Here’s Abeigon’s full post:

Four students expelled from Malcolm X Shabazz High School—Excuse me but I’m finna code switch between professional Standard American English and Newark real. I’m upset that a faculty member was assaulted and I’m satisfied, momentarily, with the outcome. My dissatisfaction is born from my deep rooted love for this city and its children, not just my allegiance to my teacher union members. And I hope some of what I say here sparks a citywide debate—we family.

1. This district has a Discipline Policy. Use it with a zero tolerance for infractions.  Children require a proper measure of discipline.
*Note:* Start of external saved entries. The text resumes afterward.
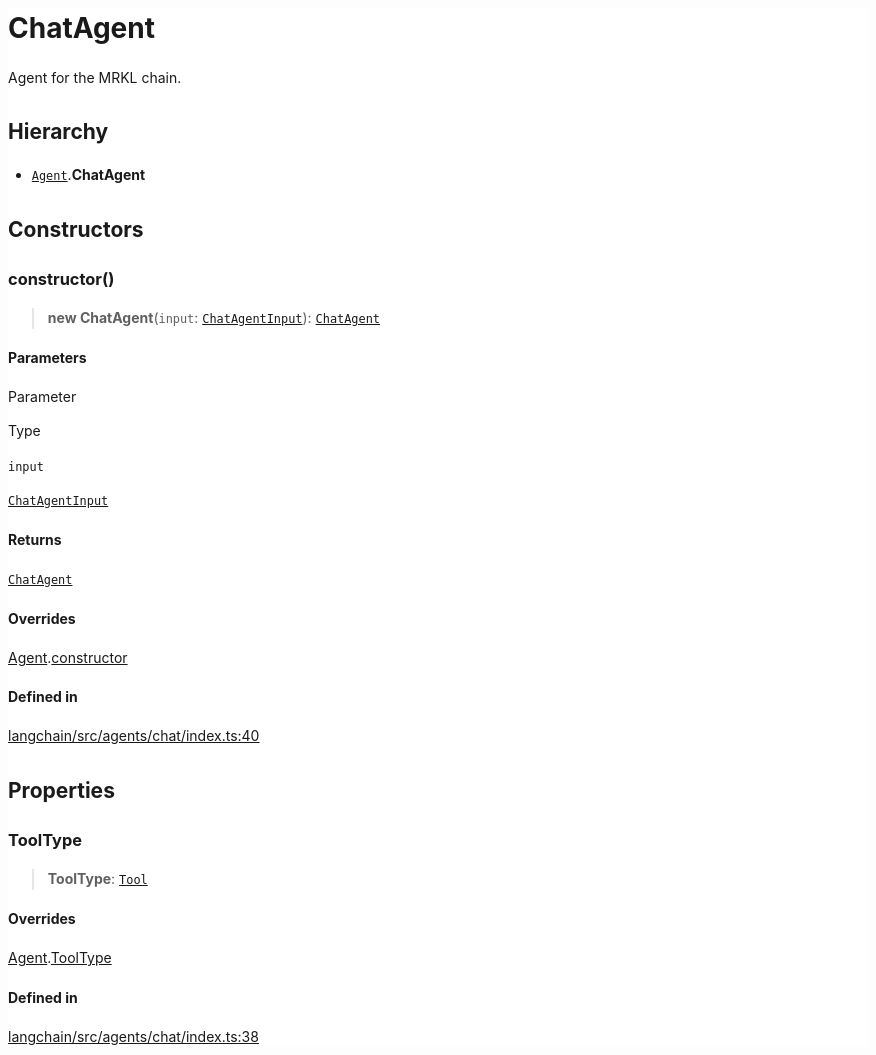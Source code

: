ChatAgent
=========

Agent for the MRKL chain.

Hierarchy[](#hierarchy "Direct link to Hierarchy")
---------------------------------------------------

*   [`Agent`](/docs/api/agents/classes/Agent).**ChatAgent**

Constructors[](#constructors "Direct link to Constructors")
------------------------------------------------------------

### constructor()[](#constructor "Direct link to constructor()")

> **new ChatAgent**(`input`: [`ChatAgentInput`](/docs/api/agents/types/ChatAgentInput)): [`ChatAgent`](/docs/api/agents/classes/ChatAgent)

#### Parameters[](#parameters "Direct link to Parameters")

Parameter

Type

`input`

[`ChatAgentInput`](/docs/api/agents/types/ChatAgentInput)

#### Returns[](#returns "Direct link to Returns")

[`ChatAgent`](/docs/api/agents/classes/ChatAgent)

#### Overrides[](#overrides "Direct link to Overrides")

[Agent](/docs/api/agents/classes/Agent).[constructor](/docs/api/agents/classes/Agent#constructor)

#### Defined in[](#defined-in "Direct link to Defined in")

[langchain/src/agents/chat/index.ts:40](https://github.com/hwchase17/langchainjs/blob/1c1274d/langchain/src/agents/chat/index.ts#L40)

Properties[](#properties "Direct link to Properties")
------------------------------------------------------

### ToolType[](#tooltype "Direct link to ToolType")

> **ToolType**: [`Tool`](/docs/api/tools/classes/Tool)

#### Overrides[](#overrides-1 "Direct link to Overrides")

[Agent](/docs/api/agents/classes/Agent).[ToolType](/docs/api/agents/classes/Agent#tooltype)

#### Defined in[](#defined-in-1 "Direct link to Defined in")

[langchain/src/agents/chat/index.ts:38](https://github.com/hwchase17/langchainjs/blob/1c1274d/langchain/src/agents/chat/index.ts#L38)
Any adult who argues this is most likely the victim of never having received any themselves. A mom may say that no one disciplines her child but her, a parent would never say something like that. Children need to be introduced to consequences early, by every adult available.  We train puppies for God’s sake. 

Stop using the race card to scare administrators into ignoring the Discipline Policy and excusing inexcusable behavior.  I once had a Principal at Central High School lecture me that I suspended or referred too many black students. She told me this in front of a classroom full of African-American and Haitian students, in a school full of African-American and Haitian students, who winked at me and looked at her as though she were blind, crazy, or both.
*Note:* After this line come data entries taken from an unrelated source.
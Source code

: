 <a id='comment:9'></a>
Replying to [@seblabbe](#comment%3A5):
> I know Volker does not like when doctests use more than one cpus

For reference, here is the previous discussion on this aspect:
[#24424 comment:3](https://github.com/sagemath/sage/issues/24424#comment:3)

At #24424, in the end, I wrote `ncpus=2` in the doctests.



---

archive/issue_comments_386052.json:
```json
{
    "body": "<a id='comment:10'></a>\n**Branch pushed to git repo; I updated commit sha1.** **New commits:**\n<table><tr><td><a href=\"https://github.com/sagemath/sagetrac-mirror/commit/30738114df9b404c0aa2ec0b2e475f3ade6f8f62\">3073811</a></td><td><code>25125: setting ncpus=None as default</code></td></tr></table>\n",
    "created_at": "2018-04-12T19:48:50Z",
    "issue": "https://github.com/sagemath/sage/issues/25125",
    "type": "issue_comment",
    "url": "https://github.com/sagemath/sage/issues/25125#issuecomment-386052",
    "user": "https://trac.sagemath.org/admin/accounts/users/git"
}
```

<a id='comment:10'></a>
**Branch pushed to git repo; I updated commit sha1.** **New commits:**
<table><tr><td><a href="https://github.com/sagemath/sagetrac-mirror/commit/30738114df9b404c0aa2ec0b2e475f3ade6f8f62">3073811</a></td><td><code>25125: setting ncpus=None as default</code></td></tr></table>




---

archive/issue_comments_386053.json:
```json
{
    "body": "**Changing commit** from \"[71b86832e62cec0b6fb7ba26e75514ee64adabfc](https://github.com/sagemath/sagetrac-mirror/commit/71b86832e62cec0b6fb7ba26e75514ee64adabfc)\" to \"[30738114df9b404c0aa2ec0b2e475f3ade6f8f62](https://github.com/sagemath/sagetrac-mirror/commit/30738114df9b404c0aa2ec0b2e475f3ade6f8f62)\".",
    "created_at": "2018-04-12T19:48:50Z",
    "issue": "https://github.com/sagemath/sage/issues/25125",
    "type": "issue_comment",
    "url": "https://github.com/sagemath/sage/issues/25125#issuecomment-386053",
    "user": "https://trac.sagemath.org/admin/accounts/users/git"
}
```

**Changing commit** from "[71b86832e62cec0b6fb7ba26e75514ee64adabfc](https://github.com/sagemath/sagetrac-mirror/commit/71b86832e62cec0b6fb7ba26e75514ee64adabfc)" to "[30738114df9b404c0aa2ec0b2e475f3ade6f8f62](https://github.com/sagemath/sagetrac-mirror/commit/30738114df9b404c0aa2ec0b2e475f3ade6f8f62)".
2. Stop referring to young black students, particularly young boys, as “babies” beyond the 1st Grade.  You are doing them a disservice that may someday cost them their lives. You pamper, and coddle them all their lives and then when they get to high school they expect to have everything laid out for them. Instructional expectations are perceived as disrespectful threats, rules and consequences are nothing more than a joke.

Tell a teacher two sizes smaller than you to suck your you-know-what and nothing happens, except the teacher gets interrogated for not keeping you engaged. Try that as an adult at Doremus Ave lock-up and see what happens. Think you all that?  Inmate’ll kill you over a strawberry wafer.

Teachers are evaluated all day by administrators who do nothing about young adults and intruders, I feign [sic] to call them students, roaming the halls, disrupting the school’s climate and culture.  That’s like criticizing auntie over dinner while failing to acknowledge the house was on fire while she was preparing it. Wonder why we can’t keep teachers. Why we can’t have nice things. Why the Newark Conservancy stopped planting gardens in our vacant lots.

3. Start holding the village responsible. The last place we want to see these kids is on the street. The street will eat them up.  It takes a village, so bring the entire weight of that village to bear upon these children and young adults. There should have been a flood of community based, faith based, instruction based city, county & state funded organizations at Malcolm X Shabazz this morning.  There were cops and newsmen.

4. Lastly, start providing mandatory parent training, these kids need parents. The hospital won’t release a newborn without a car seat, but they will release it to a parent however ill-prepared they are to raise one. Simply having a child doesn’t make you a parent. It may make you a mom or a dad, but unless you are capable of bringing up and caring for that child you are not a parent. Again, I refer to the millions of dollars worth of services available to struggling young mothers. Every high school in this city has a Main Office counter full of flyers and brochures from Planned Parenthood, etc. Our prisons are full of young men who all sing the same tune, “I wish I had had a father growing up”, “why didn’t anyone ever straighten me out when I was younger”. 

There are resources out there, ask your minister, ask your school, ask your local city council member. They’re out there.

I didn’t know a single white child of privilege growing up, I didn’t know any real poor black folks growing up either.  At least if we was [sic] poor we didn’t know it. And we sure enuf were never allowed to use that as an excuse for our behavior.  We were all basically in the same boat. Working parents, making ends meet. Every adult on our block was a parent or grandparent and had the authority to straighten us out if we were messing up. Dare to look at a child doing wrong cross-eyed today and watch what happens.